● **RECORDS SHOWN**
============

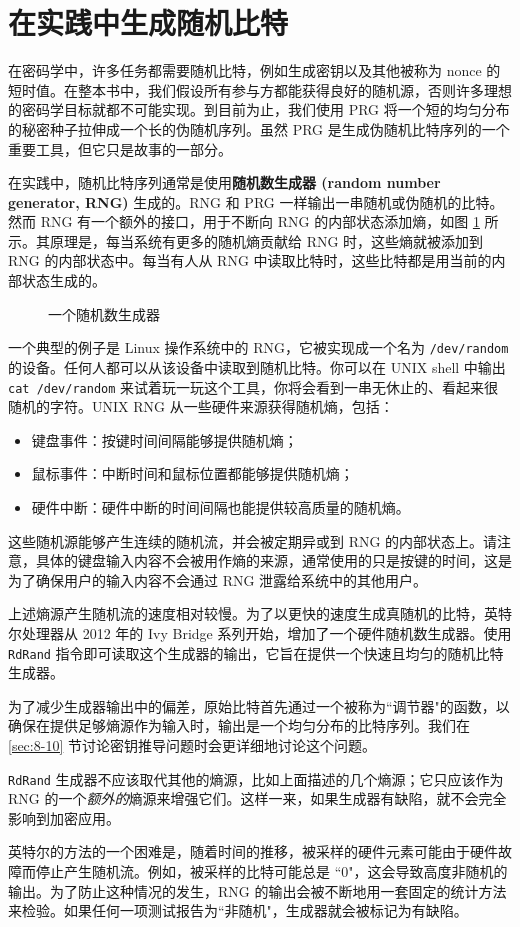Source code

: \section{在实践中生成随机比特}\label{sec:3-10}

在密码学中，许多任务都需要随机比特，例如生成密钥以及其他被称为 nonce 的短时值。在整本书中，我们假设所有参与方都能获得良好的随机源，否则许多理想的密码学目标就都不可能实现。到目前为止，我们使用 PRG 将一个短的均匀分布的秘密种子拉伸成一个长的伪随机序列。虽然 PRG 是生成伪随机比特序列的一个重要工具，但它只是故事的一部分。

在实践中，随机比特序列通常是使用\textbf{随机数生成器 (random number generator, RNG)} 生成的。RNG 和 PRG 一样输出一串随机或伪随机的比特。然而 RNG 有一个额外的接口，用于不断向 RNG 的内部状态添加熵，如图 \ref{fig:3-14} 所示。其原理是，每当系统有更多的随机熵贡献给 RNG 时，这些熵就被添加到 RNG 的内部状态中。每当有人从 RNG 中读取比特时，这些比特都是用当前的内部状态生成的。

\begin{figure}
	\centering
	
	\caption{一个随机数生成器}
	\label{fig:3-14}
\end{figure}

一个典型的例子是 Linux 操作系统中的 RNG，它被实现成一个名为 \texttt{/dev/random} 的设备。任何人都可以从该设备中读取到随机比特。你可以在 UNIX shell 中输出 \texttt{cat /dev/random} 来试着玩一玩这个工具，你将会看到一串无休止的、看起来很随机的字符。UNIX RNG 从一些硬件来源获得随机熵，包括：
\begin{itemize}
	\item 键盘事件：按键时间间隔能够提供随机熵；
	\item 鼠标事件：中断时间和鼠标位置都能够提供随机熵；
	\item 硬件中断：硬件中断的时间间隔也能提供较高质量的随机熵。
\end{itemize}
这些随机源能够产生连续的随机流，并会被定期异或到 RNG 的内部状态上。请注意，具体的键盘输入内容不会被用作熵的来源，通常使用的只是按键的时间，这是为了确保用户的输入内容不会通过 RNG 泄露给系统中的其他用户。

\begin{snote}[高熵随机生成。]
上述熵源产生随机流的速度相对较慢。为了以更快的速度生成真随机的比特，英特尔处理器从 2012 年的 Ivy Bridge 系列开始，增加了一个硬件随机数生成器。使用 \texttt{RdRand} 指令即可读取这个生成器的输出，它旨在提供一个快速且均匀的随机比特生成器。

为了减少生成器输出中的偏差，原始比特首先通过一个被称为``调节器"的函数，以确保在提供足够熵源作为输入时，输出是一个均匀分布的比特序列。我们在 \ref{sec:8-10} 节讨论密钥推导问题时会更详细地讨论这个问题。

\texttt{RdRand} 生成器不应该取代其他的熵源，比如上面描述的几个熵源；它只应该作为 RNG 的一个\emph{额外的}熵源来增强它们。这样一来，如果生成器有缺陷，就不会完全影响到加密应用。

英特尔的方法的一个困难是，随着时间的推移，被采样的硬件元素可能由于硬件故障而停止产生随机流。例如，被采样的比特可能总是 ``$0$"，这会导致高度非随机的输出。为了防止这种情况的发生，RNG 的输出会被不断地用一套固定的统计方法来检验。如果任何一项测试报告为``非随机"，生成器就会被标记为有缺陷。
\end{snote}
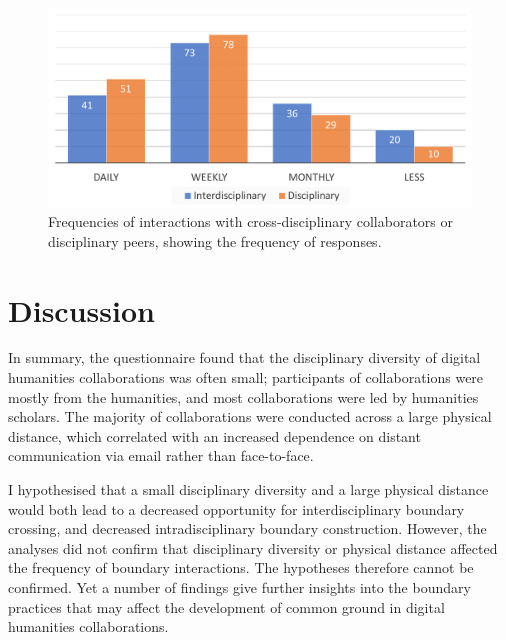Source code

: \documentclass{article}
\begin{document}
\begin{figure}  
\begin{center}  
\includegraphics[width=1.0\linewidth]{barboundary.png}  
\caption{Frequencies of interactions with cross-disciplinary collaborators or disciplinary peers, showing the frequency of responses.\label{fig:barboundary}}  
\end{center}  
\end{figure}

\section{Discussion}

In summary, the questionnaire found that the disciplinary diversity of digital humanities collaborations was often small; participants of collaborations were mostly from the humanities, and most collaborations were led by humanities scholars.  
The majority of collaborations were conducted across a large physical distance, which correlated with an increased dependence on distant communication via email rather than face-to-face.

I hypothesised that a small disciplinary diversity and a large physical distance would both lead to a decreased opportunity for interdisciplinary boundary crossing, and decreased intradisciplinary boundary construction.
However, the analyses did not confirm that disciplinary diversity or physical distance affected the frequency of boundary interactions. The hypotheses therefore cannot be confirmed.
Yet a number of findings give further insights into the boundary practices that may affect the development of common ground in digital humanities collaborations.
\end{document}
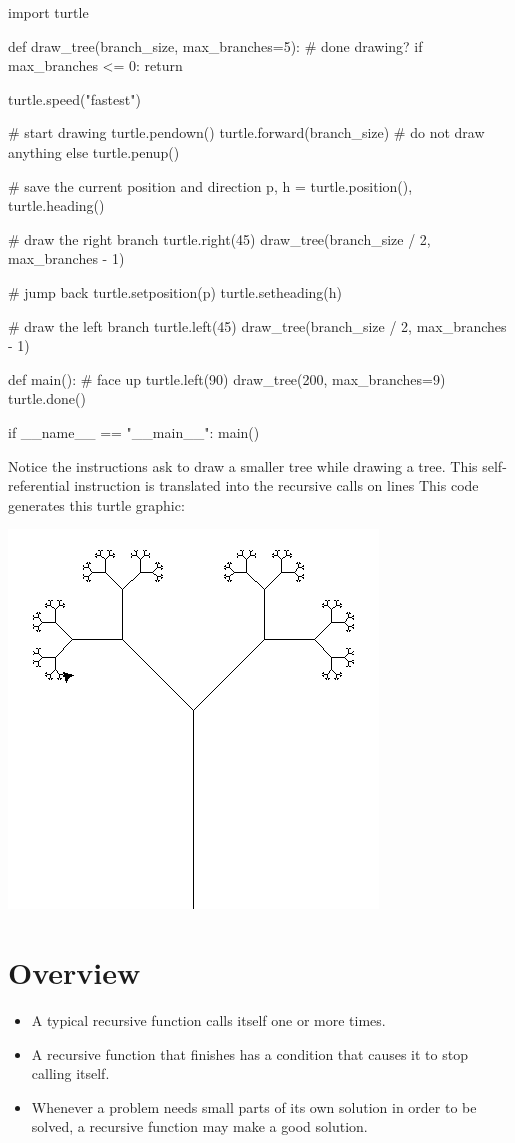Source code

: \documentclass[11pt]{cselabheader}
\begin{document}
\begin{python3code}
import turtle

def draw_tree(branch_size, max_branches=5):
    # done drawing?
    if max_branches <= 0:
        return

    turtle.speed("fastest")

    # start drawing
    turtle.pendown()
    turtle.forward(branch_size)
    # do not draw anything else
    turtle.penup()

    # save the current position and direction
    p, h = turtle.position(), turtle.heading()

    # draw the right branch
    turtle.right(45)
    draw_tree(branch_size / 2, max_branches - 1)

    # jump back
    turtle.setposition(p)
    turtle.setheading(h)

    # draw the left branch
    turtle.left(45)
    draw_tree(branch_size / 2, max_branches - 1)

def main():
    # face up
    turtle.left(90)
    draw_tree(200, max_branches=9)
    turtle.done()

if __name__ == "__main__":
    main()
\end{python3code}

Notice the instructions ask to draw a smaller tree while drawing a tree.
This self-referential instruction is translated into the recursive calls
on lines %
This code generates this turtle graphic:

\begin{center}
\includegraphics[width=0.5\linewidth]{img/tree.png}
\end{center}

\section{Overview}
\begin{itemize}
\item A typical recursive function calls itself one or more times.
\item A recursive function that finishes has a condition that causes
it to stop calling itself.
\item Whenever a problem needs small parts of its own solution in
order to be solved, a recursive function may make a good solution.
\end{itemize}
\end{document}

============

● **REQUIREMENT**
Some lines of the data may hold the word "This". Say how many do, with nothing else.

● **ANSWER SECTION**
2